[Opening INPUT RECORDS section]

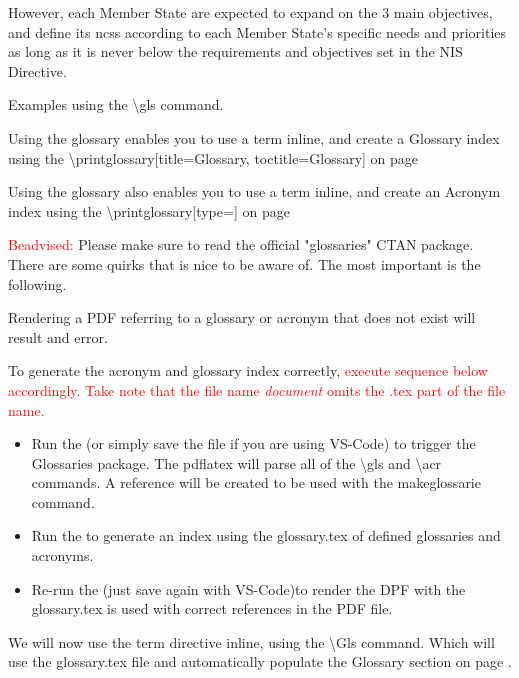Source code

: {However, each Member State are expected to expand on the 3 main objectives, and define its \acrshort{ncss} according to each Member State's specific needs and priorities as long as it is never below the requirements and objectives set in the NIS Directive.

\begin{notes}
    Examples using the \textbackslash gls command.

    Using the glossary enables you to use a term inline, and create a Glossary index using the \textbackslash printglossary[title=Glossary, toctitle=Glossary] on page \pageref{sec:glossary}

    Using the glossary also enables you to use a term inline, and create an Acronym index using the \textbackslash printglossary[type=\acronymtype] on page \pageref{sec:acronym}

    \textcolor{red}{Beadvised:} Please make sure to read the official "glossaries" CTAN package. There are some quirks that is nice to be aware of. The most important is the following.

    Rendering a PDF referring to a glossary or acronym that does not exist will result and error.

    To generate the acronym and glossary index correctly, \textcolor{red}{execute sequence below accordingly. Take note that the file name \emph{document} omits the .tex part of the file name.} 
    
    \begin{itemize}
        \item Run the \textcolor{green}{} (or simply save the file if you are using VS-Code) to trigger the Glossaries package. The pdflatex will parse all of the \textbackslash gls and \textbackslash acr commands. A reference will be created to be used with the makeglossarie command.
        \item Run the \textcolor{green}{} to generate an index using the glossary.tex of defined glossaries and acronyms. 
        \item Re-run the \textcolor{green}{} (just save again with VS-Code)to render the DPF with the glossary.tex is used with correct references in the PDF file.
    \end{itemize}
\end{notes}


We will now use the term \Gls{directive} inline, using the \textbackslash Gls command. Which will use the glossary.tex file and automatically populate the Glossary section on page \pageref{sec:glossary}.

}
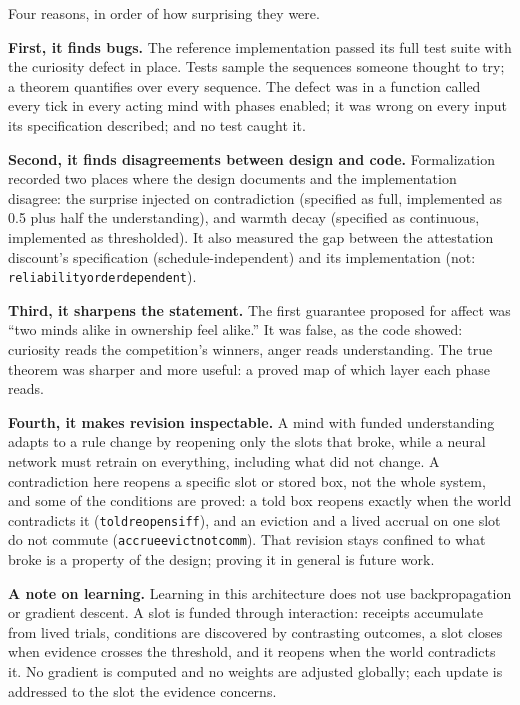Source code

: \documentclass[11pt]{article}
\newcommand{\leanus}{\textunderscore\allowbreak}
\newcommand{\lean}[1]{{\let\_\leanus\texttt{#1}}}
\theoremstyle{remark}
\begin{document}
Four reasons, in order of how surprising they were.

\textbf{First, it finds bugs.} The reference implementation passed its full test suite with
the curiosity defect in place. Tests sample the sequences someone thought to try; a theorem
quantifies over every sequence. The defect was in a function called every tick in every acting mind with phases enabled;
it was wrong on every input its specification described; and no test caught it.

\textbf{Second, it finds disagreements between design and code.} Formalization recorded two
places where the design documents and the implementation disagree: the surprise injected on
contradiction (specified as full, implemented as 0.5 plus half the understanding), and warmth decay (specified
as continuous, implemented as thresholded). It also measured the gap between the
attestation discount's specification (schedule-independent) and its implementation (not:
\lean{reliability\_order\_dependent}).

\textbf{Third, it sharpens the statement.} The first guarantee proposed for affect was
``two minds alike in ownership feel alike.'' It was false, as the code showed: curiosity
reads the competition's winners, anger reads understanding. The true theorem was sharper
and more useful: a proved map of which layer each phase reads.

\textbf{Fourth, it makes revision inspectable.} A mind with funded understanding adapts to a
rule change by reopening only the slots that broke, while a neural network must retrain on
everything, including what did not change. A contradiction here reopens a specific slot or
stored box, not the whole system, and some of the conditions are proved: a told box reopens
exactly when the world contradicts it (\lean{told\_reopens\_iff}), and an eviction and a
lived accrual on one slot do not commute (\lean{accrue\_evict\_not\_comm}). That revision
stays confined to what broke is a property of the design; proving it in general is future
work.

\textbf{A note on learning.} Learning in this architecture does not use backpropagation or
gradient descent. A slot is funded through interaction: receipts accumulate from lived
trials, conditions are discovered by contrasting outcomes, a slot closes when evidence
crosses the threshold, and it reopens when the world contradicts it. No gradient is
computed and no weights are adjusted globally; each update is addressed to the slot the
evidence concerns.
\end{document}
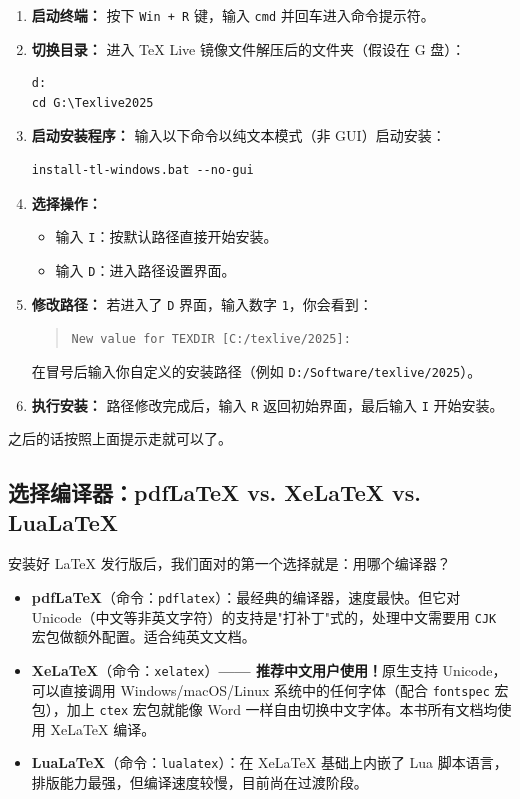 \begin{enumerate}
    \item \textbf{启动终端：} 按下 \texttt{Win + R} 键，输入 \texttt{cmd} 并回车进入命令提示符。
    
    \item \textbf{切换目录：} 进入 TeX Live 镜像文件解压后的文件夹（假设在 G 盘）：
    \begin{lstlisting}
d:
cd G:\Texlive2025
    \end{lstlisting}
    
    \item \textbf{启动安装程序：} 输入以下命令以纯文本模式（非 GUI）启动安装：
    \begin{lstlisting}
install-tl-windows.bat --no-gui
    \end{lstlisting}
    
    \item \textbf{选择操作：} 
    \begin{itemize}
        \item 输入 \texttt{I}：按默认路径直接开始安装。
        \item 输入 \texttt{D}：进入路径设置界面。
    \end{itemize}

    \item \textbf{修改路径：} 若进入了 \texttt{D} 界面，输入数字 \texttt{1}，你会看到：
    \begin{quote}
        \texttt{New value for TEXDIR [C:/texlive/2025]:}
    \end{quote}
    在冒号后输入你自定义的安装路径（例如 \texttt{D:/Software/texlive/2025}）。

    \item \textbf{执行安装：} 路径修改完成后，输入 \texttt{R} 返回初始界面，最后输入 \texttt{I} 开始安装。
\end{enumerate}
之后的话按照上面提示走就可以了。

\subsection{选择编译器：pdfLaTeX vs. XeLaTeX vs. LuaLaTeX}
安装好 \LaTeX{} 发行版后，我们面对的第一个选择就是：用哪个编译器？

\begin{itemize}
    \item \textbf{pdfLaTeX}（命令：\texttt{pdflatex}）：最经典的编译器，速度最快。但它对 Unicode（中文等非英文字符）的支持是"打补丁"式的，处理中文需要用 \texttt{CJK} 宏包做额外配置。适合纯英文文档。
    
    \item \textbf{XeLaTeX}（命令：\texttt{xelatex}）\textbf{—— 推荐中文用户使用！}原生支持 Unicode，可以直接调用 Windows/macOS/Linux 系统中的任何字体（配合 \texttt{fontspec} 宏包），加上 \texttt{ctex} 宏包就能像 Word 一样自由切换中文字体。本书所有文档均使用 XeLaTeX 编译。
    
    \item \textbf{LuaLaTeX}（命令：\texttt{lualatex}）：在 XeLaTeX 基础上内嵌了 Lua 脚本语言，排版能力最强，但编译速度较慢，目前尚在过渡阶段。
\end{itemize}

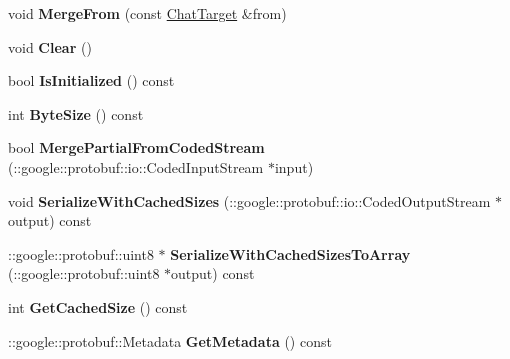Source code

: \begin{DoxyCompactItemize}
\item 
\hypertarget{classSimpleChat_1_1ChatTarget_aea2cc4d829f43be963fe5e5281c58b88}{void {\bfseries Merge\-From} (const \hyperlink{classSimpleChat_1_1ChatTarget}{Chat\-Target} \&from)}\label{classSimpleChat_1_1ChatTarget_aea2cc4d829f43be963fe5e5281c58b88}

\item 
\hypertarget{classSimpleChat_1_1ChatTarget_a0172176ef83d2e89f8e42e76021b8519}{void {\bfseries Clear} ()}\label{classSimpleChat_1_1ChatTarget_a0172176ef83d2e89f8e42e76021b8519}

\item 
\hypertarget{classSimpleChat_1_1ChatTarget_aa8e4da7087df9548ab7e20909b9b4ccd}{bool {\bfseries Is\-Initialized} () const }\label{classSimpleChat_1_1ChatTarget_aa8e4da7087df9548ab7e20909b9b4ccd}

\item 
\hypertarget{classSimpleChat_1_1ChatTarget_a9437724d77d2202440b3bb4e04f170cf}{int {\bfseries Byte\-Size} () const }\label{classSimpleChat_1_1ChatTarget_a9437724d77d2202440b3bb4e04f170cf}

\item 
\hypertarget{classSimpleChat_1_1ChatTarget_ab35d0ebdf526a521e3022d723abef84b}{bool {\bfseries Merge\-Partial\-From\-Coded\-Stream} (\-::google\-::protobuf\-::io\-::\-Coded\-Input\-Stream $\ast$input)}\label{classSimpleChat_1_1ChatTarget_ab35d0ebdf526a521e3022d723abef84b}

\item 
\hypertarget{classSimpleChat_1_1ChatTarget_a0e9d4cbc640da603feaebccbf1205115}{void {\bfseries Serialize\-With\-Cached\-Sizes} (\-::google\-::protobuf\-::io\-::\-Coded\-Output\-Stream $\ast$output) const }\label{classSimpleChat_1_1ChatTarget_a0e9d4cbc640da603feaebccbf1205115}

\item 
\hypertarget{classSimpleChat_1_1ChatTarget_a571dabbabfa13682a417763cf8295430}{\-::google\-::protobuf\-::uint8 $\ast$ {\bfseries Serialize\-With\-Cached\-Sizes\-To\-Array} (\-::google\-::protobuf\-::uint8 $\ast$output) const }\label{classSimpleChat_1_1ChatTarget_a571dabbabfa13682a417763cf8295430}

\item 
\hypertarget{classSimpleChat_1_1ChatTarget_ae7f5a171f96de9e6f48a5d066160b3af}{int {\bfseries Get\-Cached\-Size} () const }\label{classSimpleChat_1_1ChatTarget_ae7f5a171f96de9e6f48a5d066160b3af}

\item 
\hypertarget{classSimpleChat_1_1ChatTarget_aff7a0f604becdbd2c8c431741f38f48e}{\-::google\-::protobuf\-::\-Metadata {\bfseries Get\-Metadata} () const }\label{classSimpleChat_1_1ChatTarget_aff7a0f604becdbd2c8c431741f38f48e}


\end{DoxyCompactItemize}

[Closing INPUT RECORDS section]

(WHAT YOU ARE ASKED TO DO) Return, unchanged, the run of lines above that opens with the line containing "之后的话按照上面提示走就可以了。" and closes with the line containing "一样自由切换中文字体。本书所有文档均使用 XeLaTeX 编译。". Include both.

(SOLUTION TO THIS PROBLEM)
之后的话按照上面提示走就可以了。

\subsection{选择编译器：pdfLaTeX vs. XeLaTeX vs. LuaLaTeX}
安装好 \LaTeX{} 发行版后，我们面对的第一个选择就是：用哪个编译器？

\begin{itemize}
    \item \textbf{pdfLaTeX}（命令：\texttt{pdflatex}）：最经典的编译器，速度最快。但它对 Unicode（中文等非英文字符）的支持是"打补丁"式的，处理中文需要用 \texttt{CJK} 宏包做额外配置。适合纯英文文档。
    
    \item \textbf{XeLaTeX}（命令：\texttt{xelatex}）\textbf{—— 推荐中文用户使用！}原生支持 Unicode，可以直接调用 Windows/macOS/Linux 系统中的任何字体（配合 \texttt{fontspec} 宏包），加上 \texttt{ctex} 宏包就能像 Word 一样自由切换中文字体。本书所有文档均使用 XeLaTeX 编译。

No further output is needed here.